However, businesses do try to influence demand by designing products and services that are;
 Attractive
 Work well

 Are affordable
 Are available
From what we’ve looked at so far it should be evident that Marketing also fundamentally involves an
exchange process, that is marketing involves two or more parties trading something of value with each
other. If you go to a restaurant you exchange money for food and service. If we travel to another city and
stay at a hotel, we exchange money or more commonly credit through the use of a credit card, for the use
of the room and services of the hotel. The meal and the services of the hotel & restaurant in these
examples are products passed onto us in an exchange of money or credit.
So to understand Marketing we need to understand the exchange process;
 There must be two parties, each with unsatisfied needs or wants. This want, of course, could be
money for the seller.
 Each must have something to offer. Marketing involves voluntary “exchange” relationships where
both sides must be willing parties. Thus, a consumer who buys a soft drink in a vending machine
for £1.00 must value the soft drink, available at that time and place, more than the money.
Conversely, the vendor must value the money more. (It is interesting to note that money is, strictly
speaking, not necessary for this exchange to take place. It is possible, although a bit weird, to
exchange two ducks for a pair of shoes.)
 The parties must be able to communicate. This could be through a display in a store, an
infomercial, or a posting on eBay.
 An exchange process exists when two or more parties benefit from trading something of value.

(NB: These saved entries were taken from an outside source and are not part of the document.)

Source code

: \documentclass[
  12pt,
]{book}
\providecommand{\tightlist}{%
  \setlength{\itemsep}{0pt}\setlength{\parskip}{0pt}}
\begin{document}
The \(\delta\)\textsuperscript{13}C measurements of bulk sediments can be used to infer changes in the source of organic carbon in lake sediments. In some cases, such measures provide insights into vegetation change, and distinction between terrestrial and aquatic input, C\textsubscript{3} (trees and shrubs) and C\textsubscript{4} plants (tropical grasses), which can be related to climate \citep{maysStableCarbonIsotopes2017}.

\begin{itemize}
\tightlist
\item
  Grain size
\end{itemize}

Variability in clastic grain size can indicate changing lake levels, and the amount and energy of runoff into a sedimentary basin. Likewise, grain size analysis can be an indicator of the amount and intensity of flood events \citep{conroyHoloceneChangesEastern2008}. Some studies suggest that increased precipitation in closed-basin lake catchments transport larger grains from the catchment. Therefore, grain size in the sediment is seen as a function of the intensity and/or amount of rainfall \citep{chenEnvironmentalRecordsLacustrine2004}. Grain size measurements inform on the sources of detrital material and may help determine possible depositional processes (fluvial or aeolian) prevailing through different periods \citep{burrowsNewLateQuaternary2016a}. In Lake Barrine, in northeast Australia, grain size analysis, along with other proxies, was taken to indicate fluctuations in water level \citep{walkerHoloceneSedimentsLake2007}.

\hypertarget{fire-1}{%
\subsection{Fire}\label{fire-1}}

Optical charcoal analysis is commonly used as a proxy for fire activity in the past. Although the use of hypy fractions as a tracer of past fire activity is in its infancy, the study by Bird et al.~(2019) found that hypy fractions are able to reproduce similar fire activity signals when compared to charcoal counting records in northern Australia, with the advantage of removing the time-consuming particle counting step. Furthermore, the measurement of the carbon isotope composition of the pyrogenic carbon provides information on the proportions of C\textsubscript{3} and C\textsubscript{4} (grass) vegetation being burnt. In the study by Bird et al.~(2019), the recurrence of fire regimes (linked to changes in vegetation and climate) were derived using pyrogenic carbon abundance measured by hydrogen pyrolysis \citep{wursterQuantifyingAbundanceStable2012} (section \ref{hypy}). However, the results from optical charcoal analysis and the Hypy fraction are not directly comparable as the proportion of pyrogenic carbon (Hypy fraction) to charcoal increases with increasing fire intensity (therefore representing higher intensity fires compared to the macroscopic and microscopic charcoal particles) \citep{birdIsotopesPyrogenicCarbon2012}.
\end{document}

Because of marketing, the buyer’s need for a certain product is satisfied, and the seller’s business
is successful.
 Marketing can contribute to the continuing improvement of a society’s overall standard of living.

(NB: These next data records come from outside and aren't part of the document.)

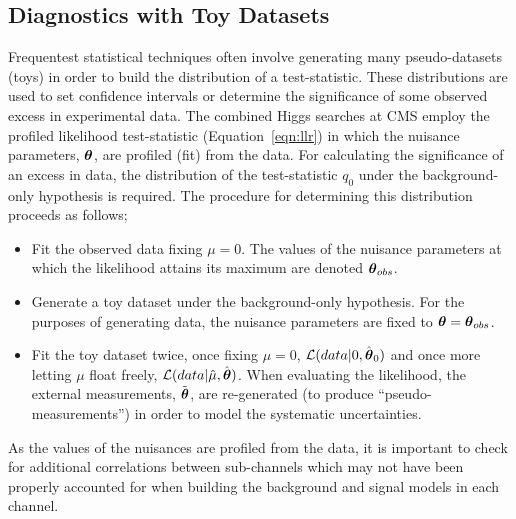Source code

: \subsection{Diagnostics with Toy Datasets}
\label{sec:diagnostics}
Frequentest statistical techniques often involve generating many pseudo-datasets (toys)
in order to build the distribution of a test-statistic. 
These distributions are used to set confidence intervals or determine the significance of
some observed excess in experimental data. The combined Higgs searches at CMS employ the
profiled likelihood test-statistic (Equation~\ref{eqn:llr}) in which the nuisance parameters,
${\boldsymbol{\theta}}$, are profiled (fit) from the data. 
For calculating the significance of an excess in data, the distribution
of the test-statistic $q_{0}$ under the background-only hypothesis is required. 
The procedure for determining this distribution proceeds as follows;

\begin{itemize}
\item{Fit the observed data fixing $\mu=0$. The values of the nuisance parameters 
at which the likelihood attains its maximum are denoted ${\boldsymbol{\theta}}_{obs}$.}
\item{Generate a toy dataset under the background-only hypothesis. For the purposes of
generating data, the nuisance parameters are fixed to ${\boldsymbol{\theta}}={\boldsymbol{\theta}}_{obs}$.}
\item{Fit the toy dataset twice, once fixing $\mu=0$, $\mathcal{L}(data|0,\hat{{\boldsymbol{\theta}}}_{0})$ 
and once more letting 
$\mu$ float freely, $\mathcal{L}(data|\hat{\mu},\hat{{\boldsymbol{\theta}}})$. When 
evaluating the likelihood, the external measurements, $\tilde{{\boldsymbol{\theta}}}$, are re-generated 
(to produce ``pseudo-measurements'') in order to model the systematic uncertainties.}
\end{itemize}
As the values of the nuisances are profiled from the data, it is important to 
check for additional correlations between sub-channels which may not have 
been properly accounted for when building the background and signal models in
each channel.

So we can see that Marketing is said to have a positive effect on an economy and helps satisfy needs by
bringing supplier and customer together, it facilitates the exchange transaction.

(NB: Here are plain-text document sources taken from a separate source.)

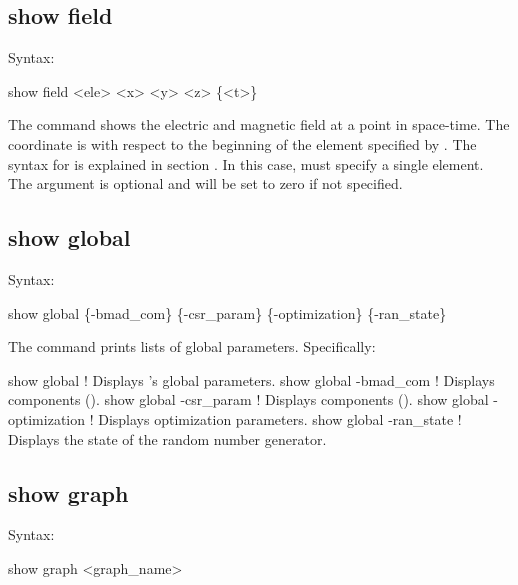 {{{{{{{{%

\subsection{show field}
\label{s:show.field}

Syntax:
\begin{example}
  show field <ele> <x> <y> <z> \{<t>\}
\end{example}

The  command shows the electric and magnetic field at a point in
space-time. The  coordinate is with respect to the beginning of the element
specified by . The syntax for  is explained in section
. In this case,  must specify a single element.
The  argument is optional and will be set to zero if not specified.


\subsection{show global}
\label{s:show.global}

Syntax:
\begin{example}
  show global \{-bmad_com\} \{-csr_param\} \{-optimization\} \{-ran_state\} 
\end{example}

The  command prints lists of global parameters. 
Specifically:
\begin{example}
  show global               ! Displays \tao's global parameters.
  show global -bmad_com     ! Displays  components ().
  show global -csr_param    ! Displays  components ().
  show global -optimization ! Displays optimization parameters.
  show global -ran_state    ! Displays the state of the random number generator.
\end{example}


\subsection{show graph}
\label{s:show.graph}

Syntax:
\begin{example}
  show graph <graph_name>
\end{example}

}}}}}}}}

This is as equally true of a charity as it is of a commercial business. A charity takes a donation and the
exchange is the feeling of self-gratification the giver of the donation feels for giving. Effective marketing
– at all three levels - can increase the value of this self-gratification in the eyes of the donator, e.g. making
them feel they are making more of a difference, and thus marketing makes giving easier, i.e. marketing is
a facilitator of the exchange by creating utility.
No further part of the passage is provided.